I've found, regarding my 22 year marriage, going all the way back to the beginning has helped me make greater sense of why my husband and I are not in such a good place now. How we began our relationship and where we are now are very different places in a sense. Whether it involves our habits, our beliefs, our sense of identity, our emotions etc, who he is and who I am now involves us being very different from each other in certain ways. While we began very much the same, I can see how and where our paths began to separate under certain conditions, under certain challenges or opportunities. In the very beginning of a relationship there may be no great challenges, in the way of what challenges us as individuals and what challenges us as a couple.
Besides my 2 kids raising me in a whole lot of different ways, the other thing that's raised me or helped me graduate through life (to become a different person) is the desperation to not remain in a depression. If my consciousness is raised then my spirits are raised through these revelations. Works the other way too, at times. If my spirits are raised somehow (leading me to high end emotions), my perspective is able to shift which can raise my level of awareness. It definitely helps to have people around us who can raise such things in us. On occasion I spend time raising myself, through choice or sometimes no choice but to do so. While I left long term depression behind me many years back, my fear of returning to long term depression is what pushes me to develop in different ways. While I still experiences depressing periods, my determination to make my way out of them is a driving force. Out of the many things I've learned over the years, amongst the top 5 mind altering life changing revelations would be 'I am not who I think I am or believe myself to be'. For example, I could say 'I am not someone who would benefit from ______'. I could then go on to explore or try _______ (out of desperation) and discover this is something I actually thrive on. My initial belief about who I am is proven to be wrong.

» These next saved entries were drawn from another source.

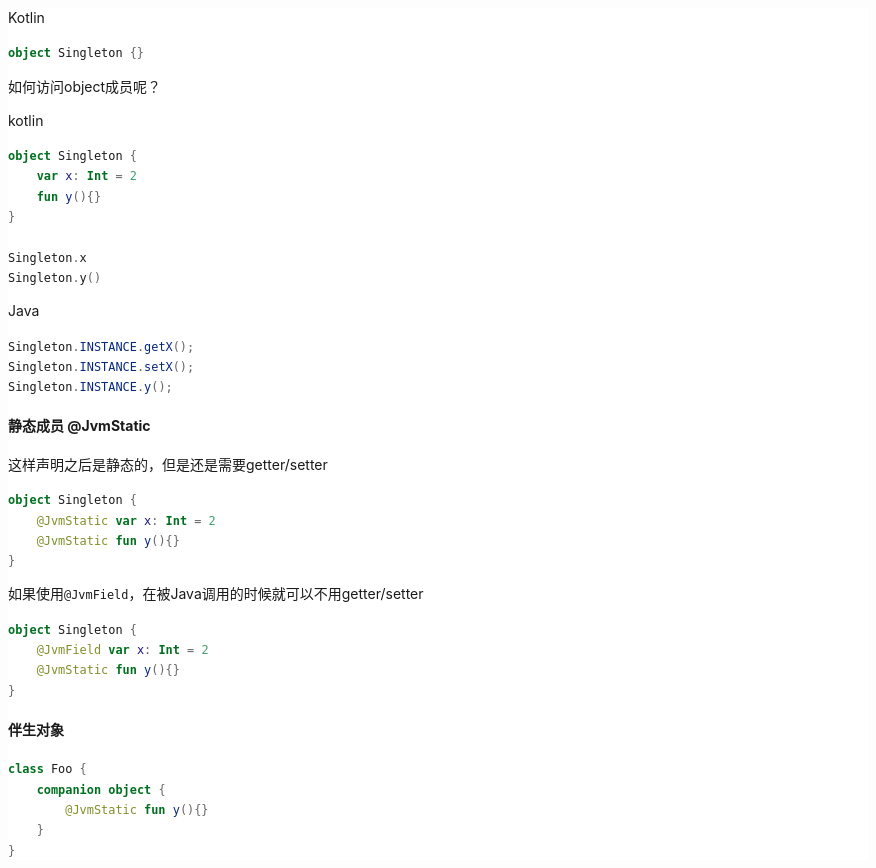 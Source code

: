 Kotlin

```kotlin
object Singleton {}
```



如何访问object成员呢？

kotlin

```kotlin
object Singleton {
    var x: Int = 2
    fun y(){}
}

Singleton.x
Singleton.y()
```

Java

```java
Singleton.INSTANCE.getX();
Singleton.INSTANCE.setX();
Singleton.INSTANCE.y();
```



#### 静态成员 @JvmStatic

这样声明之后是静态的，但是还是需要getter/setter

```kotlin
object Singleton {
    @JvmStatic var x: Int = 2
    @JvmStatic fun y(){}
}
```

如果使用`@JvmField`，在被Java调用的时候就可以不用getter/setter

```kotlin
object Singleton {
    @JvmField var x: Int = 2
    @JvmStatic fun y(){}
}
```



#### 伴生对象

```kotlin
class Foo {
    companion object {
        @JvmStatic fun y(){}
    }
}
```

While you're obviously already a somewhat open minded person (otherwise you wouldn't have come to the forums or have explored finding a therapist), perhaps the question now may be 'What else could I consider opening my mind to?'. While you're happy being an atheist who is perhaps contemplating the possible benefits of certain philosophies, Buddhist philosophy holds some fascinating revelations in my opinion, especially when it comes to suffering and relief from suffering. While I'm a gal who began life as a Catholic, I'd regard myself nowadays as simply being a collector of constructive philosophies and practices from a wide variety of offerings.